▶ _TASK OBJECTIVE_
Only lines with the word "picture" are wanted; copy each of them from the listing below.

[Opening SOURCE MATERIAL section]

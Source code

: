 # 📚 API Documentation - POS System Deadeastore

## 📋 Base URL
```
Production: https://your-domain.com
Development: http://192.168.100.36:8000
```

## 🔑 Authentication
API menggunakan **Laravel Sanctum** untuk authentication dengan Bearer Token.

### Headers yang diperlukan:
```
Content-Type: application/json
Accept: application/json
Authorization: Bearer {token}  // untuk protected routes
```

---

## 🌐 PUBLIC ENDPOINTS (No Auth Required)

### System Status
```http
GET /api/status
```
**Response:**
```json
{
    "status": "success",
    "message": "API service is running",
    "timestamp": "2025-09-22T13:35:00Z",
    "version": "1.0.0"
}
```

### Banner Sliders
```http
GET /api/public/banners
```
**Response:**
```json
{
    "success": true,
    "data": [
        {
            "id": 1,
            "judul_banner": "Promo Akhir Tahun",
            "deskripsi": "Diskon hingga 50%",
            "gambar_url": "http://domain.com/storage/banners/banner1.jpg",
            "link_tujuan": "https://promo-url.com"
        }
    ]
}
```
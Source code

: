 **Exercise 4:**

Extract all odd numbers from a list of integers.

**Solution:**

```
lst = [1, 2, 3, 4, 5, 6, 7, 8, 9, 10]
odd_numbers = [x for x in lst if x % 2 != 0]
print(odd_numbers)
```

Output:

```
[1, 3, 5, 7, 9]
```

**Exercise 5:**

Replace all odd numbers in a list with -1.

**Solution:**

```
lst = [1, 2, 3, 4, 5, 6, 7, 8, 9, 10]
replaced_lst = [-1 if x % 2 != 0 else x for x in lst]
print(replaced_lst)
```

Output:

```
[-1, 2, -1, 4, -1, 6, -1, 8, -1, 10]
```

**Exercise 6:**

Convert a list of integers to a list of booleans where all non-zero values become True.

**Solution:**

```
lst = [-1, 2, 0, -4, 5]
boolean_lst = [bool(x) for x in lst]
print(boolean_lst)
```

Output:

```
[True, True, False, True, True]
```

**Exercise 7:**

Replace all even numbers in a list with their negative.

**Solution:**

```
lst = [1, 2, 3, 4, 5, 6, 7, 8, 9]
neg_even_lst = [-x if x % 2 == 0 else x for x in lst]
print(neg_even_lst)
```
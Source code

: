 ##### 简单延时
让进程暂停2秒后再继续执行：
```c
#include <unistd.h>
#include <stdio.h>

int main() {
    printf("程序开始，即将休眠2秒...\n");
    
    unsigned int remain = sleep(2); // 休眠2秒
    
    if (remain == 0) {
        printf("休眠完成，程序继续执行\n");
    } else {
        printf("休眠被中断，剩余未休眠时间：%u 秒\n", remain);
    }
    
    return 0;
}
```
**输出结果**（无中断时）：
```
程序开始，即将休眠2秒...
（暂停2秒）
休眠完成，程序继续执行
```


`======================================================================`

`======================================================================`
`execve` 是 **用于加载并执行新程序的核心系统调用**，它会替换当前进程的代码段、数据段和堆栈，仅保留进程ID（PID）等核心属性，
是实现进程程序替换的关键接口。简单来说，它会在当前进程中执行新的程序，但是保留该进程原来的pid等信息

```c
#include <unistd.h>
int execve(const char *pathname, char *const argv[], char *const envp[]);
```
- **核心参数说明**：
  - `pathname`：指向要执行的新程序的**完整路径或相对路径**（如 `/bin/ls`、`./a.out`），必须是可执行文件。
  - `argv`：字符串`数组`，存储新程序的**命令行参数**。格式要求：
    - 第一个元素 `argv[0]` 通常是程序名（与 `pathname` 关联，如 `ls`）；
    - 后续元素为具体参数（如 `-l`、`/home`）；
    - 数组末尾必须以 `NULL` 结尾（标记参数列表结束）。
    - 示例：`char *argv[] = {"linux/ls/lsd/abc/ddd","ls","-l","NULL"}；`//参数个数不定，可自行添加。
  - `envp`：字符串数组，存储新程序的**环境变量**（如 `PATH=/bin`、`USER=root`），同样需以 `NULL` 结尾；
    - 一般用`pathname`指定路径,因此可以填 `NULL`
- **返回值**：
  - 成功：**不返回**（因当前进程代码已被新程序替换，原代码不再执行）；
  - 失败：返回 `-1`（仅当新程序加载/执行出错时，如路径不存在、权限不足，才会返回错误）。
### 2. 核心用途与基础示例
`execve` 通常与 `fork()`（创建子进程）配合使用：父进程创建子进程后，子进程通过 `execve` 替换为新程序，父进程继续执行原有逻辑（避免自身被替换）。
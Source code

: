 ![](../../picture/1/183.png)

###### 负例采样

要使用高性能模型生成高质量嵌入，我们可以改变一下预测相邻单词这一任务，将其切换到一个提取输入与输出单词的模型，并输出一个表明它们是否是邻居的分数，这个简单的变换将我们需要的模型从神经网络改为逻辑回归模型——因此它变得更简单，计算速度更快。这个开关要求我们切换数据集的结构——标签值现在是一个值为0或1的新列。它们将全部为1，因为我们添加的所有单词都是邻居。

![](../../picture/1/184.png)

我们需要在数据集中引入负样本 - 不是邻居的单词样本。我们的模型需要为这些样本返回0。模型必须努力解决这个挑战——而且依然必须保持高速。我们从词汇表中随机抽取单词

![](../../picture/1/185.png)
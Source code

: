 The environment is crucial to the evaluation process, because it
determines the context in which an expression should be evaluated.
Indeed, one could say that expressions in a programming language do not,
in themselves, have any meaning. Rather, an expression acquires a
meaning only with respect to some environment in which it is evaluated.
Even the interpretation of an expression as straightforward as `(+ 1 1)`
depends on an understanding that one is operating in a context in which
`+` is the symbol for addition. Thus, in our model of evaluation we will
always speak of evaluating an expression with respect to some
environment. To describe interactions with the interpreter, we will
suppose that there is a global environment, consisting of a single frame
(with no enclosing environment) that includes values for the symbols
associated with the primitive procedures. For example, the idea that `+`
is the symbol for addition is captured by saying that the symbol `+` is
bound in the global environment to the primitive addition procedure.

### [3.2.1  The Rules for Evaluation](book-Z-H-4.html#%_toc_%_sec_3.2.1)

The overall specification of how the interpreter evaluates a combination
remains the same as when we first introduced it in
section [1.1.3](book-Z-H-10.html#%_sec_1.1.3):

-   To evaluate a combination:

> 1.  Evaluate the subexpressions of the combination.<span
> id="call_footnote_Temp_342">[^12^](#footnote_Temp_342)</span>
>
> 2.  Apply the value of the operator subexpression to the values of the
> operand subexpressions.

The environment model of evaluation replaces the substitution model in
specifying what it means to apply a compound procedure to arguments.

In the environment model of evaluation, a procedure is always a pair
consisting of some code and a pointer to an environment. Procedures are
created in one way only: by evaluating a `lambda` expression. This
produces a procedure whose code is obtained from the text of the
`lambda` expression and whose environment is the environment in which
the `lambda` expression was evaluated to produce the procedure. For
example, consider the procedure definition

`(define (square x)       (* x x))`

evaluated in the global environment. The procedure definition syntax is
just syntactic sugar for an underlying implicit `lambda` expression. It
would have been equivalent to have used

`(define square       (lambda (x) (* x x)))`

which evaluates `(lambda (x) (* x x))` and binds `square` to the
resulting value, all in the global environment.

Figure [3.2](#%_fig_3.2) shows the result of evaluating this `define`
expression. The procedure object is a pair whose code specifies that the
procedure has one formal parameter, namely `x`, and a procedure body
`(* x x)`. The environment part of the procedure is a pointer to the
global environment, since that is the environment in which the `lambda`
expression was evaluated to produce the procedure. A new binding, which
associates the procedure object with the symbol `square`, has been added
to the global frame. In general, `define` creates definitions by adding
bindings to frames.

[Closing SOURCE MATERIAL section]

▶ _SOLUTION TO THE EXERCISE_
: ![](../../picture/1/183.png)
![](../../picture/1/184.png)
![](../../picture/1/185.png)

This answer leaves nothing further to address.